Pitch: Offsetting Indices and Relative Ranges

Currently, if you say a..<b it will invoke an overload of the operator ..<. There is one generic over Comparable which produces a Range<T>. There's a bunch of hacks overloads that mimic omitted arguments, though they lose some precedence information.

But, what if you wanted to have your own kind of range type that could be produced by ..<. You might consider adding an overload of ..<, but that could clash and become ambiguous with Range's, as is what happened here. You run this risk if there's any overlap between your bounds types and Comparable. Also, for completeness, you'd add an overload of infix ..., prefix ..., postfix ..., prefix ..<, and no-fix .... Also, you'd probably want to add more overloads as in here because prefix and postfix don't have the right precedence.

This is faking language syntax with operators. You're also replacing something pretty fast (parsing) with something slow (overload resolution in the presence of Swift's rich type system). If you wanted to extend this fake syntax further, you'd use more operators, which restricts you to the operator name space (e.g. -> and : are not available). If instead we had a range-expr, such as (total strawman and completely off-the-cuff):

range-expr -> expression? ... expression?
range-expr -> expression? ..< expression

This would express syntactically what we're getting at with operators.
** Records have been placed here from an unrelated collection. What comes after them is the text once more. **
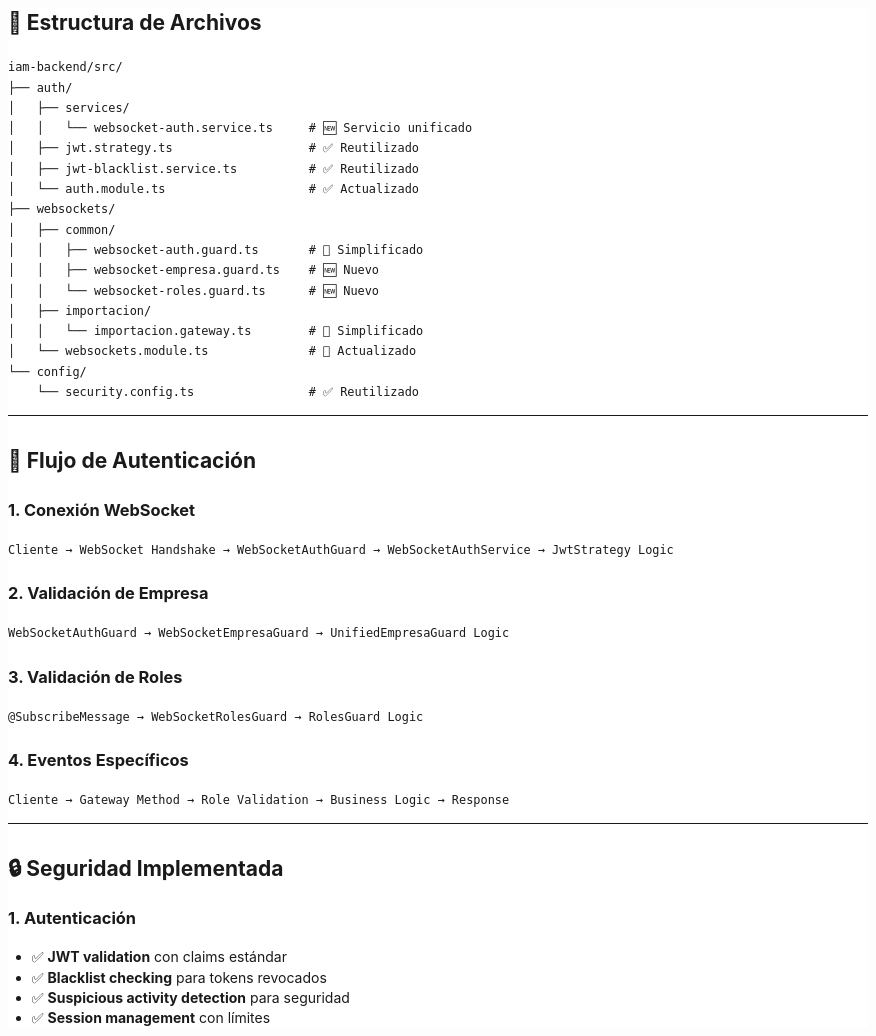 
## 📁 **Estructura de Archivos**

```
iam-backend/src/
├── auth/
│   ├── services/
│   │   └── websocket-auth.service.ts     # 🆕 Servicio unificado
│   ├── jwt.strategy.ts                   # ✅ Reutilizado
│   ├── jwt-blacklist.service.ts          # ✅ Reutilizado
│   └── auth.module.ts                    # ✅ Actualizado
├── websockets/
│   ├── common/
│   │   ├── websocket-auth.guard.ts       # 🔄 Simplificado
│   │   ├── websocket-empresa.guard.ts    # 🆕 Nuevo
│   │   └── websocket-roles.guard.ts      # 🆕 Nuevo
│   ├── importacion/
│   │   └── importacion.gateway.ts        # 🔄 Simplificado
│   └── websockets.module.ts              # 🔄 Actualizado
└── config/
    └── security.config.ts                # ✅ Reutilizado
```

---

## 🎯 **Flujo de Autenticación**

### **1. Conexión WebSocket**
```
Cliente → WebSocket Handshake → WebSocketAuthGuard → WebSocketAuthService → JwtStrategy Logic
```

### **2. Validación de Empresa**
```
WebSocketAuthGuard → WebSocketEmpresaGuard → UnifiedEmpresaGuard Logic
```

### **3. Validación de Roles**
```
@SubscribeMessage → WebSocketRolesGuard → RolesGuard Logic
```

### **4. Eventos Específicos**
```
Cliente → Gateway Method → Role Validation → Business Logic → Response
```

---

## 🔒 **Seguridad Implementada**

### **1. Autenticación**
- ✅ **JWT validation** con claims estándar
- ✅ **Blacklist checking** para tokens revocados
- ✅ **Suspicious activity detection** para seguridad
- ✅ **Session management** con límites
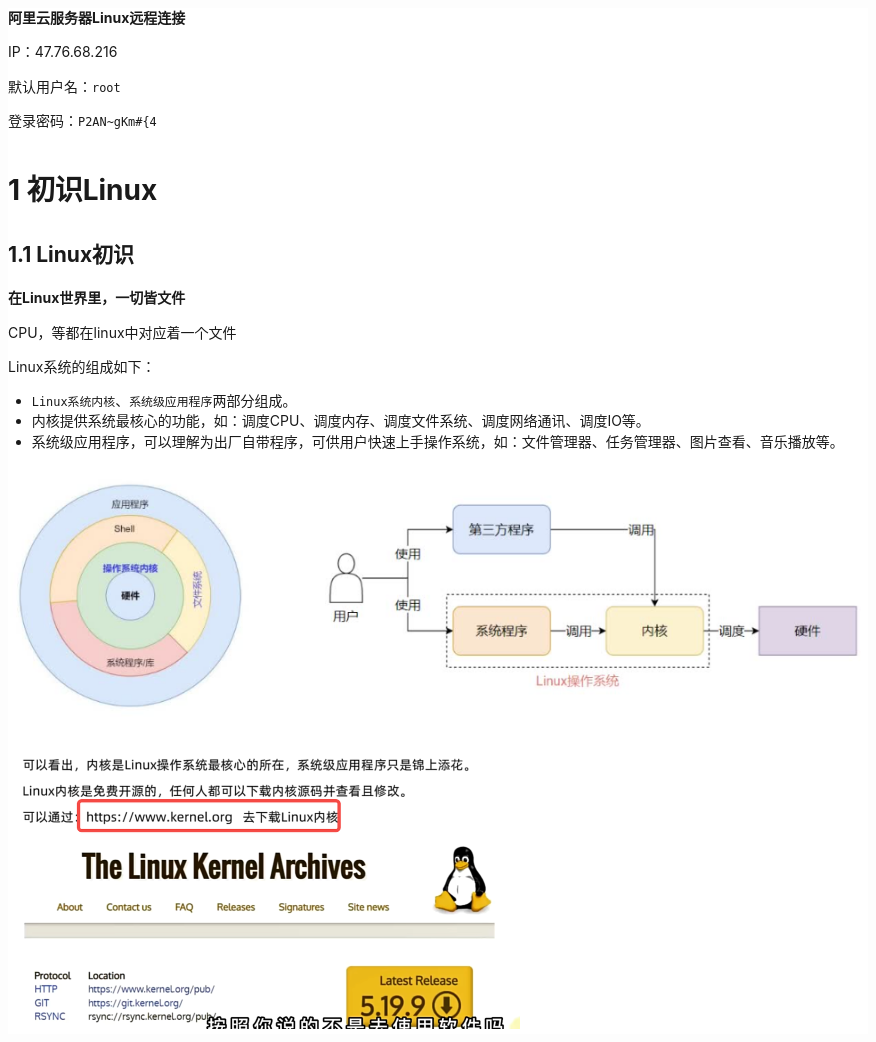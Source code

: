 **阿里云服务器Linux远程连接**

IP：47.76.68.216

默认用户名：`root`

登录密码：`P2AN~gKm#{4`

# 1 初识Linux

## 1.1 Linux初识

**在Linux世界里，一切皆文件**

CPU，等都在linux中对应着一个文件

Linux系统的组成如下：

- `Linux系统内核`、`系统级应用程序`两部分组成。
- 内核提供系统最核心的功能，如：调度CPU、调度内存、调度文件系统、调度网络通讯、调度IO等。
- 系统级应用程序，可以理解为出厂自带程序，可供用户快速上手操作系统，如：文件管理器、任务管理器、图片查看、音乐播放等。

![](picture/img01.png)

<img src="picture/img02.png" style="zoom:50%;" />
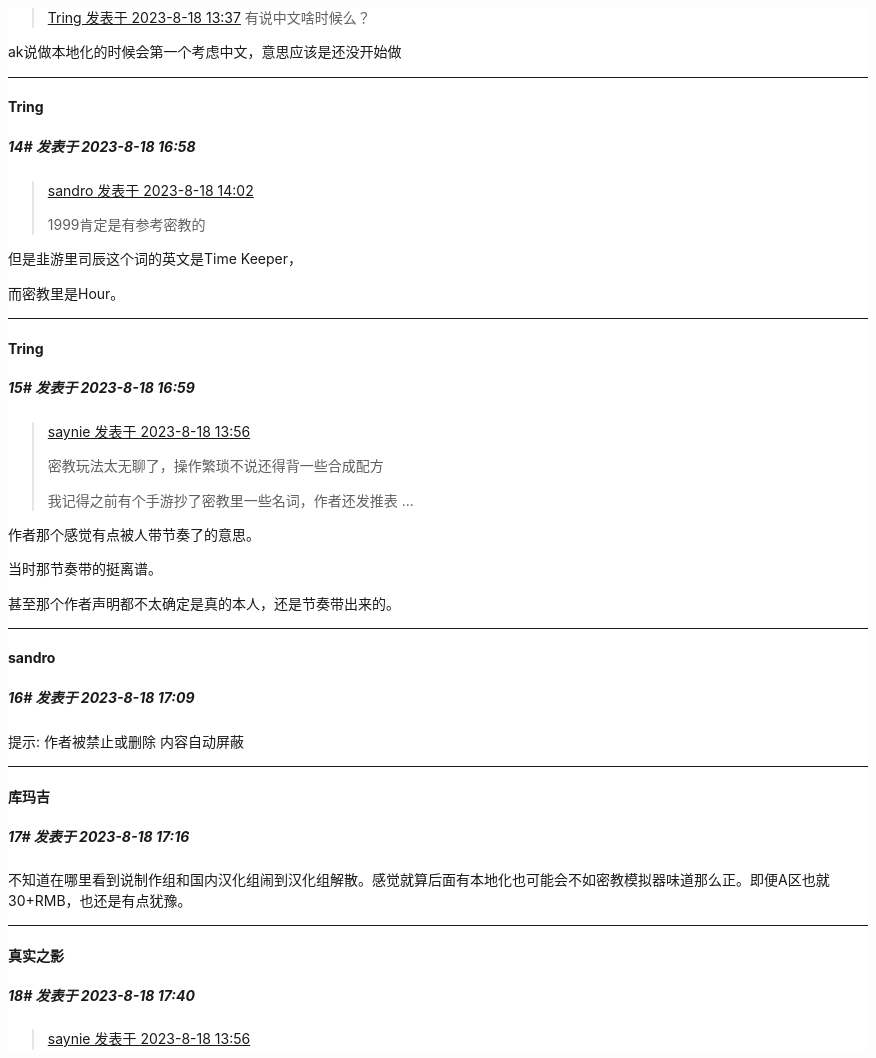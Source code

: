 <blockquote><a href="httphttps://bbs.saraba1st.com/2b/forum.php?mod=redirect&amp;goto=findpost&amp;pid=62073650&amp;ptid=2148876" target="_blank">Tring 发表于 2023-8-18 13:37</a>
有说中文啥时候么？</blockquote>
ak说做本地化的时候会第一个考虑中文，意思应该是还没开始做

*****

####  Tring  
##### 14#       发表于 2023-8-18 16:58

<blockquote><a href="httphttps://bbs.saraba1st.com/2b/forum.php?mod=redirect&amp;goto=findpost&amp;pid=62073880&amp;ptid=2148876" target="_blank">sandro 发表于 2023-8-18 14:02</a>

1999肯定是有参考密教的</blockquote>
但是韭游里司辰这个词的英文是Time Keeper，

而密教里是Hour。

*****

####  Tring  
##### 15#       发表于 2023-8-18 16:59

<blockquote><a href="httphttps://bbs.saraba1st.com/2b/forum.php?mod=redirect&amp;goto=findpost&amp;pid=62073831&amp;ptid=2148876" target="_blank">saynie 发表于 2023-8-18 13:56</a>

密教玩法太无聊了，操作繁琐不说还得背一些合成配方

我记得之前有个手游抄了密教里一些名词，作者还发推表 ...</blockquote>
作者那个感觉有点被人带节奏了的意思。

当时那节奏带的挺离谱。

甚至那个作者声明都不太确定是真的本人，还是节奏带出来的。

*****

####  sandro  
##### 16#       发表于 2023-8-18 17:09

提示: 作者被禁止或删除 内容自动屏蔽

*****

####  库玛吉  
##### 17#       发表于 2023-8-18 17:16

不知道在哪里看到说制作组和国内汉化组闹到汉化组解散。感觉就算后面有本地化也可能会不如密教模拟器味道那么正。即便A区也就30+RMB，也还是有点犹豫。

*****

####  真实之影  
##### 18#       发表于 2023-8-18 17:40

<blockquote><a href="httphttps://bbs.saraba1st.com/2b/forum.php?mod=redirect&amp;goto=findpost&amp;pid=62073831&amp;ptid=2148876" target="_blank">saynie 发表于 2023-8-18 13:56</a>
Then, the semantics could be that this is similar to other kinds of library-directed expressions, such as literals and string interpolations, so that some conformance to ExpressibleByRangeExpression is invoked with the kind of expression that was written and the left-hand side and right-hand side. The default would be the existing Range structs.

Then, if we wanted to extend this with say -> and <- to apply a relative offset, we could do something like that (hand-wavy):

index-expression -> expression -> integer-expression
index-expression -> expression <- integer-expression

And get the precedence we want out of it. Again, this is super hand-wavy and we'd want to tighten it down some and make sure we don't accidentally lose the ability for e.g. generalized destructuring pattern matching with <-.